▸ **Data to use**
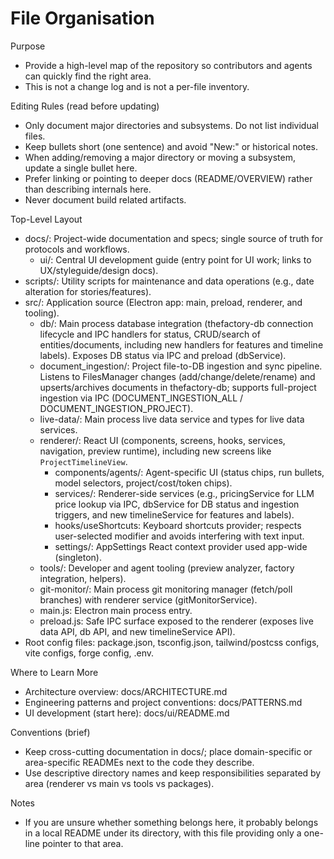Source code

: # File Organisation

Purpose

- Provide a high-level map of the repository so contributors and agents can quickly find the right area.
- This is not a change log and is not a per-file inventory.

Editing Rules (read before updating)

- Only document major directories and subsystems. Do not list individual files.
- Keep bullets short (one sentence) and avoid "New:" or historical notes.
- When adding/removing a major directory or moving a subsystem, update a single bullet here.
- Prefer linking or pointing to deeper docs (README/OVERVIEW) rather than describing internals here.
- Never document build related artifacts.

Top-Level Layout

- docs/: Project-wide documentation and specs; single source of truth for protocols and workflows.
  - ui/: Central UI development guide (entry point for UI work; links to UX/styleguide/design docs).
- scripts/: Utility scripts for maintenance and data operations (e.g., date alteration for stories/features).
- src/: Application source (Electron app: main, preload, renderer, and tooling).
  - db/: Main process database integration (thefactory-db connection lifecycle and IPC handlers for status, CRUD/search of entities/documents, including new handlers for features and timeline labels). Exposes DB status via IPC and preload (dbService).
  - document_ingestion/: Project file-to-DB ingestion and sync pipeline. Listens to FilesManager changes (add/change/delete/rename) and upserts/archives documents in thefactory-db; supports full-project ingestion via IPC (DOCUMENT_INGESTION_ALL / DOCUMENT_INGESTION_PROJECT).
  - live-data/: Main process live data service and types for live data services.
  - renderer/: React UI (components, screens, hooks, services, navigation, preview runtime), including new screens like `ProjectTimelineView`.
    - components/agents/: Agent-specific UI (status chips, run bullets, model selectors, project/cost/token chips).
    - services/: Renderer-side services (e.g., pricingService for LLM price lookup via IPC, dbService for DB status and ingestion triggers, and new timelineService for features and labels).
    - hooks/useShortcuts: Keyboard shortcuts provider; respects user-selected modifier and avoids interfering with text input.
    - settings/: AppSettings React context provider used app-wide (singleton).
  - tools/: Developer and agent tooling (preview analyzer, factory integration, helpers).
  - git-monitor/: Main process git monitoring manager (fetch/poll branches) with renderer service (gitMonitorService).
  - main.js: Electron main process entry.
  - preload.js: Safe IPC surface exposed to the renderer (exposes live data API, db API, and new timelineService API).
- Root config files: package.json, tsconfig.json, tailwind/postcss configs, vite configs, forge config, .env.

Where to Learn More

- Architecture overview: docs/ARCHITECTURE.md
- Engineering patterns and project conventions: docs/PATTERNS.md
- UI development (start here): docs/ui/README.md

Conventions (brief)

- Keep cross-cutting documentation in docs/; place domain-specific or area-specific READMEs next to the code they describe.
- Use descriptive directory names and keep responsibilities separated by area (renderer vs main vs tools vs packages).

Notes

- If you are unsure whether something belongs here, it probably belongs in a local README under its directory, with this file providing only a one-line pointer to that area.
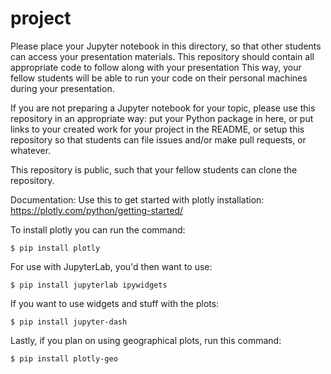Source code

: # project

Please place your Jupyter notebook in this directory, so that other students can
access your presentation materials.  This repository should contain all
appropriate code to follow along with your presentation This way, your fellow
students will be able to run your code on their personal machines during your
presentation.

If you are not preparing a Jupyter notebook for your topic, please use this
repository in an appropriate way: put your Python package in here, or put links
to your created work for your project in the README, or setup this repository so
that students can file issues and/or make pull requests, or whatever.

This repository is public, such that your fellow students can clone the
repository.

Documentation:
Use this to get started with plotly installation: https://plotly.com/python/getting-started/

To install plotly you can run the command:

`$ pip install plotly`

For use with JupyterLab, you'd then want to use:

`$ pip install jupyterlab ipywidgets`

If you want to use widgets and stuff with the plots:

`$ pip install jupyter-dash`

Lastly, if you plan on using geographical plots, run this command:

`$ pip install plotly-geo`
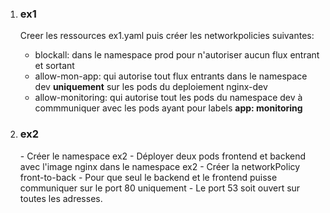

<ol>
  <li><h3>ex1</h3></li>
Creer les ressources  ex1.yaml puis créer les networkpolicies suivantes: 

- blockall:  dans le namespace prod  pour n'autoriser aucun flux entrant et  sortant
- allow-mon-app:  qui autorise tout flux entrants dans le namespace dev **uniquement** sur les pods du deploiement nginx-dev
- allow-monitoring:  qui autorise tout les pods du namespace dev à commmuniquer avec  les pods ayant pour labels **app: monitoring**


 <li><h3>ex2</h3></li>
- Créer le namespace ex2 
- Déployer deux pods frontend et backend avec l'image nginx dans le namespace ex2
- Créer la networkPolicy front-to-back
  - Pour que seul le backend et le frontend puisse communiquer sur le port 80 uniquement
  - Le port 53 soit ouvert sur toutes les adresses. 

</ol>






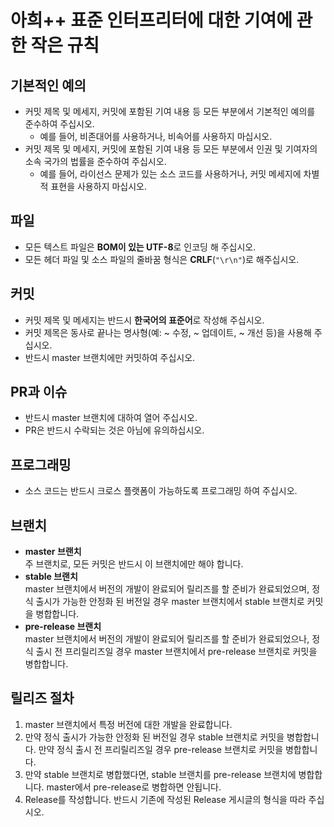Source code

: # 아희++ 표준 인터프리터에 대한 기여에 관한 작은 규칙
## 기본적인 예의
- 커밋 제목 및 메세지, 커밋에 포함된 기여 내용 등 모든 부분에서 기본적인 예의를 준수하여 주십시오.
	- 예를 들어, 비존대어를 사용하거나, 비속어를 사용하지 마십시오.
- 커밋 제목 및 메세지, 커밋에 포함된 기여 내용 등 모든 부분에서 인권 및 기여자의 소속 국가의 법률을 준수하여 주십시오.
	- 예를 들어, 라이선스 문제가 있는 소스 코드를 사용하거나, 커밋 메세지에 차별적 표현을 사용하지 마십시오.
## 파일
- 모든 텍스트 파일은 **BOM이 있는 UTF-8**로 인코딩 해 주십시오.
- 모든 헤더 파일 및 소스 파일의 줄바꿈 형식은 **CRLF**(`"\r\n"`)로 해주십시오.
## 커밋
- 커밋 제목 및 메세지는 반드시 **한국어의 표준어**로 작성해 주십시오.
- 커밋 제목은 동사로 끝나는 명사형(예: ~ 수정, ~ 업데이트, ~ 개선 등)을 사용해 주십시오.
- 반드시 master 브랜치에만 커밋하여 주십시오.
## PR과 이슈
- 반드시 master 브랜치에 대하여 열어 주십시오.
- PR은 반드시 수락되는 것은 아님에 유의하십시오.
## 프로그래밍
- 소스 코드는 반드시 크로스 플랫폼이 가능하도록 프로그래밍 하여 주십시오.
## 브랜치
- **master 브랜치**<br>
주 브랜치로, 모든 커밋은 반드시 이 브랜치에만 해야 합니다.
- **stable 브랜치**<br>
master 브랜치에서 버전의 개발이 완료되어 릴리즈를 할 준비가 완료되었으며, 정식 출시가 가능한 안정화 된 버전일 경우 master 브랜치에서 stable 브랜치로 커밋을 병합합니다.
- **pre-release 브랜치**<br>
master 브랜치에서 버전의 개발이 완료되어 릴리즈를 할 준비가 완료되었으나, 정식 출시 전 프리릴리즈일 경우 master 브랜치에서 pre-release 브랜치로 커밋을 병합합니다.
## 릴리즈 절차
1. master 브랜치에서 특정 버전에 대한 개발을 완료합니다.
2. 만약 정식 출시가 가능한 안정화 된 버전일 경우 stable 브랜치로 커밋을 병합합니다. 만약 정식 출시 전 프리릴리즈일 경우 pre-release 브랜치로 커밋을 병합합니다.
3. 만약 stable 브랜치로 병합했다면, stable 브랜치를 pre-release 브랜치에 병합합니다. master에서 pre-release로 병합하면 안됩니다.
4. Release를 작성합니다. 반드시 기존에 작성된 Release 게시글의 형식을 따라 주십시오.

▸ **What you should do**
Each record should be printed again precisely, though not its pictures.

▸ **Exercise result**
Source code

: # File Organisation

Purpose

- Provide a high-level map of the repository so contributors and agents can quickly find the right area.
- This is not a change log and is not a per-file inventory.

Editing Rules (read before updating)

- Only document major directories and subsystems. Do not list individual files.
- Keep bullets short (one sentence) and avoid "New:" or historical notes.
- When adding/removing a major directory or moving a subsystem, update a single bullet here.
- Prefer linking or pointing to deeper docs (README/OVERVIEW) rather than describing internals here.
- Never document build related artifacts.

Top-Level Layout

- docs/: Project-wide documentation and specs; single source of truth for protocols and workflows.
  - ui/: Central UI development guide (entry point for UI work; links to UX/styleguide/design docs).
- scripts/: Utility scripts for maintenance and data operations (e.g., date alteration for stories/features).
- src/: Application source (Electron app: main, preload, renderer, and tooling).
  - db/: Main process database integration (thefactory-db connection lifecycle and IPC handlers for status, CRUD/search of entities/documents, including new handlers for features and timeline labels). Exposes DB status via IPC and preload (dbService).
  - document_ingestion/: Project file-to-DB ingestion and sync pipeline. Listens to FilesManager changes (add/change/delete/rename) and upserts/archives documents in thefactory-db; supports full-project ingestion via IPC (DOCUMENT_INGESTION_ALL / DOCUMENT_INGESTION_PROJECT).
  - live-data/: Main process live data service and types for live data services.
  - renderer/: React UI (components, screens, hooks, services, navigation, preview runtime), including new screens like `ProjectTimelineView`.
    - components/agents/: Agent-specific UI (status chips, run bullets, model selectors, project/cost/token chips).
    - services/: Renderer-side services (e.g., pricingService for LLM price lookup via IPC, dbService for DB status and ingestion triggers, and new timelineService for features and labels).
    - hooks/useShortcuts: Keyboard shortcuts provider; respects user-selected modifier and avoids interfering with text input.
    - settings/: AppSettings React context provider used app-wide (singleton).
  - tools/: Developer and agent tooling (preview analyzer, factory integration, helpers).
  - git-monitor/: Main process git monitoring manager (fetch/poll branches) with renderer service (gitMonitorService).
  - main.js: Electron main process entry.
  - preload.js: Safe IPC surface exposed to the renderer (exposes live data API, db API, and new timelineService API).
- Root config files: package.json, tsconfig.json, tailwind/postcss configs, vite configs, forge config, .env.

Where to Learn More

- Architecture overview: docs/ARCHITECTURE.md
- Engineering patterns and project conventions: docs/PATTERNS.md
- UI development (start here): docs/ui/README.md

Conventions (brief)

- Keep cross-cutting documentation in docs/; place domain-specific or area-specific READMEs next to the code they describe.
- Use descriptive directory names and keep responsibilities separated by area (renderer vs main vs tools vs packages).

Notes

- If you are unsure whether something belongs here, it probably belongs in a local README under its directory, with this file providing only a one-line pointer to that area.
Source code

: # project

Please place your Jupyter notebook in this directory, so that other students can
access your presentation materials.  This repository should contain all
appropriate code to follow along with your presentation This way, your fellow
students will be able to run your code on their personal machines during your
presentation.

If you are not preparing a Jupyter notebook for your topic, please use this
repository in an appropriate way: put your Python package in here, or put links
to your created work for your project in the README, or setup this repository so
that students can file issues and/or make pull requests, or whatever.

This repository is public, such that your fellow students can clone the
repository.

Documentation:
Use this to get started with plotly installation: https://plotly.com/python/getting-started/

To install plotly you can run the command:

`$ pip install plotly`

For use with JupyterLab, you'd then want to use:

`$ pip install jupyterlab ipywidgets`

If you want to use widgets and stuff with the plots:

`$ pip install jupyter-dash`

Lastly, if you plan on using geographical plots, run this command:

`$ pip install plotly-geo`

<ol>
  <li><h3>ex1</h3></li>
Creer les ressources  ex1.yaml puis créer les networkpolicies suivantes: 

- blockall:  dans le namespace prod  pour n'autoriser aucun flux entrant et  sortant
- allow-mon-app:  qui autorise tout flux entrants dans le namespace dev **uniquement** sur les pods du deploiement nginx-dev
- allow-monitoring:  qui autorise tout les pods du namespace dev à commmuniquer avec  les pods ayant pour labels **app: monitoring**


 <li><h3>ex2</h3></li>
- Créer le namespace ex2 
- Déployer deux pods frontend et backend avec l'image nginx dans le namespace ex2
- Créer la networkPolicy front-to-back
  - Pour que seul le backend et le frontend puisse communiquer sur le port 80 uniquement
  - Le port 53 soit ouvert sur toutes les adresses. 

</ol>






Source code

: # 아희++ 표준 인터프리터에 대한 기여에 관한 작은 규칙
## 기본적인 예의
- 커밋 제목 및 메세지, 커밋에 포함된 기여 내용 등 모든 부분에서 기본적인 예의를 준수하여 주십시오.
	- 예를 들어, 비존대어를 사용하거나, 비속어를 사용하지 마십시오.
- 커밋 제목 및 메세지, 커밋에 포함된 기여 내용 등 모든 부분에서 인권 및 기여자의 소속 국가의 법률을 준수하여 주십시오.
	- 예를 들어, 라이선스 문제가 있는 소스 코드를 사용하거나, 커밋 메세지에 차별적 표현을 사용하지 마십시오.
## 파일
- 모든 텍스트 파일은 **BOM이 있는 UTF-8**로 인코딩 해 주십시오.
- 모든 헤더 파일 및 소스 파일의 줄바꿈 형식은 **CRLF**(`"\r\n"`)로 해주십시오.
## 커밋
- 커밋 제목 및 메세지는 반드시 **한국어의 표준어**로 작성해 주십시오.
- 커밋 제목은 동사로 끝나는 명사형(예: ~ 수정, ~ 업데이트, ~ 개선 등)을 사용해 주십시오.
- 반드시 master 브랜치에만 커밋하여 주십시오.
## PR과 이슈
- 반드시 master 브랜치에 대하여 열어 주십시오.
- PR은 반드시 수락되는 것은 아님에 유의하십시오.
## 프로그래밍
- 소스 코드는 반드시 크로스 플랫폼이 가능하도록 프로그래밍 하여 주십시오.
## 브랜치
- **master 브랜치**<br>
주 브랜치로, 모든 커밋은 반드시 이 브랜치에만 해야 합니다.
- **stable 브랜치**<br>
master 브랜치에서 버전의 개발이 완료되어 릴리즈를 할 준비가 완료되었으며, 정식 출시가 가능한 안정화 된 버전일 경우 master 브랜치에서 stable 브랜치로 커밋을 병합합니다.
- **pre-release 브랜치**<br>
master 브랜치에서 버전의 개발이 완료되어 릴리즈를 할 준비가 완료되었으나, 정식 출시 전 프리릴리즈일 경우 master 브랜치에서 pre-release 브랜치로 커밋을 병합합니다.
## 릴리즈 절차
1. master 브랜치에서 특정 버전에 대한 개발을 완료합니다.
2. 만약 정식 출시가 가능한 안정화 된 버전일 경우 stable 브랜치로 커밋을 병합합니다. 만약 정식 출시 전 프리릴리즈일 경우 pre-release 브랜치로 커밋을 병합합니다.
3. 만약 stable 브랜치로 병합했다면, stable 브랜치를 pre-release 브랜치에 병합합니다. master에서 pre-release로 병합하면 안됩니다.
4. Release를 작성합니다. 반드시 기존에 작성된 Release 게시글의 형식을 따라 주십시오.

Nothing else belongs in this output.